There have been cited to us no decisions involving the suspension of the probation power during the pendency of a petition for certiorari, nor are we aware of any. There is, however, settled authority which holds that the power to reduce a sentence is suspended during the pendency of an appeal from the conviction. Berman v. United States, 302 U.S. 211, 58 S.Ct. 164, 32 L.Ed. 204 (1937); United States v. Habib, 72 F.2d 271 (2 Cir. 1934); United States v. Grabina, 309 F.2d 783, 785 (2 Cir. 1962), cert. denied 374 U.S. 836, 83 S.Ct. 1885, 10 L.Ed.2d 1057 (1963). The reason given for this rule is that the docketing of an appeal wholly removes the appealed cause from the jurisdiction of the trial court. It is also reasoned that to permit a modification of the defendant's sentence while his conviction is on appeal would undermine the "finality of judgment" upon which that review is based. Berman v. United States, supra; Phillips v. United States, supra, 212 F.2d at 335. While a technical distinction may be drawn between the present case and those concerning a reduction or correction of a sentence because an order suspending execution of a sentence and granting probation leaves the sentence itself unchanged, see Berman v. United States, supra, 302 U.S. at 213, 58 S.Ct. 164; cf., United States v. Lindh, 148 F. 2d 332 (3 Cir. 1944), cert. denied 325 U. S. 859 (1945), while a reduction or correction of sentence does not, the decisions of this Circuit have emphasized the fact that the removal of a case from the district court deprives that court of "jurisdiction" and of the "power" to make "further orders in the appealed cause." United States v. Habib; supra, 72 F.2d at 271; United States v. Grabina, supra, 309 F.2d at 785. See also, Spirou v. United States, 24 F.2d 796, 797 (2 Cir.), cert. denied 277 U.S. 596, 48 S.Ct. 559, 72 L.Ed. 1006 (1928); United States v. Radice, 40 F.2d 445, 446 (1930). This reasoning applies with the same cogency to an order which suspends a sentence and grants probation as it does to an order which merely reduces the sentence originally imposed. In either situation the case is simply not before the trial court during the pendency of proceedings in a higher tribunal.

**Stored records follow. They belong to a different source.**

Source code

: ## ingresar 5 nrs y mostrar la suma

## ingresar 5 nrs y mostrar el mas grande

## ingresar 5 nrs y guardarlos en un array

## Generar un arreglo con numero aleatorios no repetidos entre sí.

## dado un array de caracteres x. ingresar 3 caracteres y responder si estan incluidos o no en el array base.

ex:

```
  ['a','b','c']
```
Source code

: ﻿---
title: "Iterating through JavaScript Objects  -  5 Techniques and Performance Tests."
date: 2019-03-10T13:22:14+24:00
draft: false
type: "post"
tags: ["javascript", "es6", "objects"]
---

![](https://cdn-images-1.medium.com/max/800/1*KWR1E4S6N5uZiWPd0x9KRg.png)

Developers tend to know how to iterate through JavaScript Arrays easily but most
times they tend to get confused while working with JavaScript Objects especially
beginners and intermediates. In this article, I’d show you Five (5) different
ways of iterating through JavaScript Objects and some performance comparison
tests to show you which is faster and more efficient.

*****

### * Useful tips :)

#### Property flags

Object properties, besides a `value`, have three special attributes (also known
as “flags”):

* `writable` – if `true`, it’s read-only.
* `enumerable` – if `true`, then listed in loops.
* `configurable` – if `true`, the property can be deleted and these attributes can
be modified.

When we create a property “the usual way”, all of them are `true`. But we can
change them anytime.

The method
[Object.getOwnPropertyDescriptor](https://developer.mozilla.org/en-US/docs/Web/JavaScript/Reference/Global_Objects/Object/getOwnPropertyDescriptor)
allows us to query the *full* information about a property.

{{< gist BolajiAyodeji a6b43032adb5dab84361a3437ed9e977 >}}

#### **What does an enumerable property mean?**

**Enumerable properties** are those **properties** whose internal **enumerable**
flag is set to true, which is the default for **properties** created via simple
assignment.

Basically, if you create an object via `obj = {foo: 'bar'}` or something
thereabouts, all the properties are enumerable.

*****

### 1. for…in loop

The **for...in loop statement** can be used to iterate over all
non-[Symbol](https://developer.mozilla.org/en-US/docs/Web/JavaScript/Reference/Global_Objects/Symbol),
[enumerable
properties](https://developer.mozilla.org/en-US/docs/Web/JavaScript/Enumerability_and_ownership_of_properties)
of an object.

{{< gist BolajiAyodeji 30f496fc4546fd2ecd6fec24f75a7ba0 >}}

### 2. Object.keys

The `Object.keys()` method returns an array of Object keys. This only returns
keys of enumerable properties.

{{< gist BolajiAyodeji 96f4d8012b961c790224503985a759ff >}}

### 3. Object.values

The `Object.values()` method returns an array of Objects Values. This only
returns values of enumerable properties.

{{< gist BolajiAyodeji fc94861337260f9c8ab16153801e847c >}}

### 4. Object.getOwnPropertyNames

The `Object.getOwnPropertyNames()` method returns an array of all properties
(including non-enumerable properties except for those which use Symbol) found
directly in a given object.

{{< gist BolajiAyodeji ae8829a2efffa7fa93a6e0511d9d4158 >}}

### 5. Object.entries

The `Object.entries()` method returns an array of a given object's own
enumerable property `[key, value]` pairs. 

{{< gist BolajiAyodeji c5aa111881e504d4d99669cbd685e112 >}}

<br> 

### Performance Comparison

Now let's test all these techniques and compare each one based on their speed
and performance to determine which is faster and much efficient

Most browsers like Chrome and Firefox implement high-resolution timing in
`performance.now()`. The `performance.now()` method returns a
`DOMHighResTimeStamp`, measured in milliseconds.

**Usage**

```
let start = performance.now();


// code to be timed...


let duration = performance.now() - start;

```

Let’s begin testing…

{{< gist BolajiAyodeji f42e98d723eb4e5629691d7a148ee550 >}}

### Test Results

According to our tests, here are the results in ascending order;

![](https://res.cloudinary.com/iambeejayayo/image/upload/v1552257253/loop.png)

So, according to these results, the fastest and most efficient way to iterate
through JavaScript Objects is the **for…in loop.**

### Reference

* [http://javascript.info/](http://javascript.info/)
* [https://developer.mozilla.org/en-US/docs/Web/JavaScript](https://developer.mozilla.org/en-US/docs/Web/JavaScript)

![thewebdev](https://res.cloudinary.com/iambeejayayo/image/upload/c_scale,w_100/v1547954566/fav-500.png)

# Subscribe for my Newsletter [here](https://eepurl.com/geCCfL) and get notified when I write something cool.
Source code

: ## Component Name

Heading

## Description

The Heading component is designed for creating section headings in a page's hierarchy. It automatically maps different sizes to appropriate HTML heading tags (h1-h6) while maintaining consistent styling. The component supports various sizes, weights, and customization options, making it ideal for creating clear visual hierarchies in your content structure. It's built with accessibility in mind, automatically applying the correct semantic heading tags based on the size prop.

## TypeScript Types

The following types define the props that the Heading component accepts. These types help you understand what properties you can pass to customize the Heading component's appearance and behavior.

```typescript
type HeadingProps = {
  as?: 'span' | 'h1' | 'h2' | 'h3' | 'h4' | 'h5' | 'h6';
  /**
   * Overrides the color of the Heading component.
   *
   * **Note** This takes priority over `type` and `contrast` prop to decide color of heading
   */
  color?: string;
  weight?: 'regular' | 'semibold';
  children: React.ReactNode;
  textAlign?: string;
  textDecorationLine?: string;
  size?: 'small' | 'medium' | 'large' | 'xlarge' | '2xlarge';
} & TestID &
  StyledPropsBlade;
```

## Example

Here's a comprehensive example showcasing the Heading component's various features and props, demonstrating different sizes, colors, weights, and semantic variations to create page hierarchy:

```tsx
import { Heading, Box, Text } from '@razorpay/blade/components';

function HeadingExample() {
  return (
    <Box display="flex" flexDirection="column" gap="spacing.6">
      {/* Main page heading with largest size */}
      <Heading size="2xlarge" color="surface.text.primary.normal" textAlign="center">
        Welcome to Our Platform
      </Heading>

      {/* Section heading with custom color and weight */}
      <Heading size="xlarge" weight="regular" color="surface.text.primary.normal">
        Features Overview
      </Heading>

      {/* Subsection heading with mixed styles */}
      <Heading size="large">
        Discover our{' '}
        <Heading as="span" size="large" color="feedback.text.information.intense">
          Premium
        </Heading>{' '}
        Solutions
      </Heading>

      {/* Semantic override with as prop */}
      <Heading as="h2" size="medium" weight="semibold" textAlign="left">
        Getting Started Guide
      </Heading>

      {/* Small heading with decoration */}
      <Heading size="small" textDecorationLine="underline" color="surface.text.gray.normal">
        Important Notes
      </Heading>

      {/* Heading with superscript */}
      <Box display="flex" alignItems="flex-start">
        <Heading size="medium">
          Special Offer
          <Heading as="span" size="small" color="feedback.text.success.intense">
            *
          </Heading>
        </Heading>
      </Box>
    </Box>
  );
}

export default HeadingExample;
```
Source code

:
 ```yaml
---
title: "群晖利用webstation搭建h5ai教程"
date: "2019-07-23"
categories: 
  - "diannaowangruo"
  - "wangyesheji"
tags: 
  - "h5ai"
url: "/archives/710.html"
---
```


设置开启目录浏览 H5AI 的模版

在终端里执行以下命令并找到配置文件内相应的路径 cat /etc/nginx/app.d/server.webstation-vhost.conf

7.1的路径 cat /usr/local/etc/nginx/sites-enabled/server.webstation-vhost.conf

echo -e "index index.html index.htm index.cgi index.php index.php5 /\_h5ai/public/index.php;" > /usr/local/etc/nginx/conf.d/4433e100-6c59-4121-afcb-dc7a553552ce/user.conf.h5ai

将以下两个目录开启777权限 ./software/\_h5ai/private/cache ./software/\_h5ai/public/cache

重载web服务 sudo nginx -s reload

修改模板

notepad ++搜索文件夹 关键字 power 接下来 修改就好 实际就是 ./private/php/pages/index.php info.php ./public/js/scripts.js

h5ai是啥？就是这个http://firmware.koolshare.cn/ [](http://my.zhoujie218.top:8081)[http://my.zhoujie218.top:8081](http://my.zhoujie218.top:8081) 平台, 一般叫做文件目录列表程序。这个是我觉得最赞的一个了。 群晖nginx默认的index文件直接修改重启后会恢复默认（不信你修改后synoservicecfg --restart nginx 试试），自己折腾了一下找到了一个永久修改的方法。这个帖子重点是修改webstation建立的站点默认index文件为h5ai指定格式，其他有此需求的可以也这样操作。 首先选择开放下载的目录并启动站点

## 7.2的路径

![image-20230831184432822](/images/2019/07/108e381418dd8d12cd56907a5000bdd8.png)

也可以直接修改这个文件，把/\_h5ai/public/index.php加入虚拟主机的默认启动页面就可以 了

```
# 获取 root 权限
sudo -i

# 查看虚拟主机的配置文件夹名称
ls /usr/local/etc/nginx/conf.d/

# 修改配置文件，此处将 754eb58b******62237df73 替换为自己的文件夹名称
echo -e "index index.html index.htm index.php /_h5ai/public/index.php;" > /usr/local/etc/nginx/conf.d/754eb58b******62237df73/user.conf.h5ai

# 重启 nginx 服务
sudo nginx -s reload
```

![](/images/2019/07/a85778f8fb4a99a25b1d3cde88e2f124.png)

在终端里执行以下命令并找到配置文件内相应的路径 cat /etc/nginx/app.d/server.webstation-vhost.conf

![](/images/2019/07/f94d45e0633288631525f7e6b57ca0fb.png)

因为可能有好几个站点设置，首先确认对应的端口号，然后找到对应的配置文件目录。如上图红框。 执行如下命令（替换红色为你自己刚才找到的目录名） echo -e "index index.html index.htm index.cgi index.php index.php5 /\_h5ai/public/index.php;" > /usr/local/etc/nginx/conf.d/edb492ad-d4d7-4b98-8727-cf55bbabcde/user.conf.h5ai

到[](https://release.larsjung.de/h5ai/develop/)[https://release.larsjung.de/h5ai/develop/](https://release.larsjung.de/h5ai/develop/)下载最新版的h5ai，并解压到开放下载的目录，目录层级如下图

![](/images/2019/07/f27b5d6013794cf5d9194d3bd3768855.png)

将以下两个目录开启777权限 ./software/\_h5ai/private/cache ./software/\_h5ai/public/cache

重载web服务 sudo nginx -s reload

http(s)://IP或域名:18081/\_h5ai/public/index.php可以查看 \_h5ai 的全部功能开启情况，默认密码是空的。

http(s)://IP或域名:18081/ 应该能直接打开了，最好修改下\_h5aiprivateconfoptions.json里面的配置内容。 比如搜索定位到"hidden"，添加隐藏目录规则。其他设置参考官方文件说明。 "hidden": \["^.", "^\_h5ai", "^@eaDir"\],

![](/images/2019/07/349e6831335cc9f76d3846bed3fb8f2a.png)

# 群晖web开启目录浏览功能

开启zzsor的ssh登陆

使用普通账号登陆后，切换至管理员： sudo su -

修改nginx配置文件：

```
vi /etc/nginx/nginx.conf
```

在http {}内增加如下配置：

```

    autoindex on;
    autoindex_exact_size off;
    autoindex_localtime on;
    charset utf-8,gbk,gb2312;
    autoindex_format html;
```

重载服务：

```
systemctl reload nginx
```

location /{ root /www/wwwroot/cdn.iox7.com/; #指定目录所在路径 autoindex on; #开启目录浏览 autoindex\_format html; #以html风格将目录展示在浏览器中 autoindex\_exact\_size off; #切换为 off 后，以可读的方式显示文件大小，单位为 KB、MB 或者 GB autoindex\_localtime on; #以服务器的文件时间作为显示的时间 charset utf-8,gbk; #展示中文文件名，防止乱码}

While the cases have been concerned with appeals rather that certiorari, the decisions rest upon a general principle of federal jurisdiction and not on factors peculiar to the relationships between the district courts and the courts of appeals. It is essential to orderly functioning of the procedures for review that once a case has left the district court and is proceeding to the court of appeals and thence to the Supreme Court, the district court cannot make changes in the record of the case or in the disposition made of it.12 The principle that "an appeal suspends the power of the court below to proceed further in the cause," Hovey v. McDonald, 109 U.S. 150, 157, 3 S.Ct. 136, 140, 27 L.Ed. 888 (1883), has long been held to control when a case is on appeal in the Supreme Court, e. g., Draper v. Davis, 102 U.S. 370, 26 L.Ed. 121 (1880); Keyser v. Farr, 105 U.S. 265, 26 L.Ed. 1025 (1882); and it has been invoked in the case of certiorari, Nemec v. United States, 184 F.2d 355 (9 Cir. 1950). There is nothing in the history of Rule 35 to suggest that its draftsmen intended to alter this principle in the case of a motion to reduce sentence. See 5 Orfield, Criminal Procedure Under the Federal Rules, § 35:4, pp. 464-468 (1967). And we see no good reason to create such a special exception under the Probation Act by holding that a district court may suspend a sentence and grant probation after an appeal from the conviction has been taken, but prior to the completion of all stages of direct review.
We stress the time of sentencing as the appropriate occasion for probation to be considered by the trial judge. This emphasis is consistent with both the underlying purpose of the Probation Act and the time when it was intended that the district court should invoke its provisions. The clear purpose of the statute is to authorize a form of punishment without incarceration which may be utilized by a sentencing judge in a case where he believes the defendant will best be rehabilitated without undergoing actual imprisonment. Thus, while the power to grant probation runs up to the time the convicted person is actually incarcerated, "[t]he avoidance of imprisonment at time of sentence was * * the period to which the advocates of a Probation Act always directed their urgency." United States v. Murray, supra, 275 U.S. at 357-358, 48 S.Ct. at 149.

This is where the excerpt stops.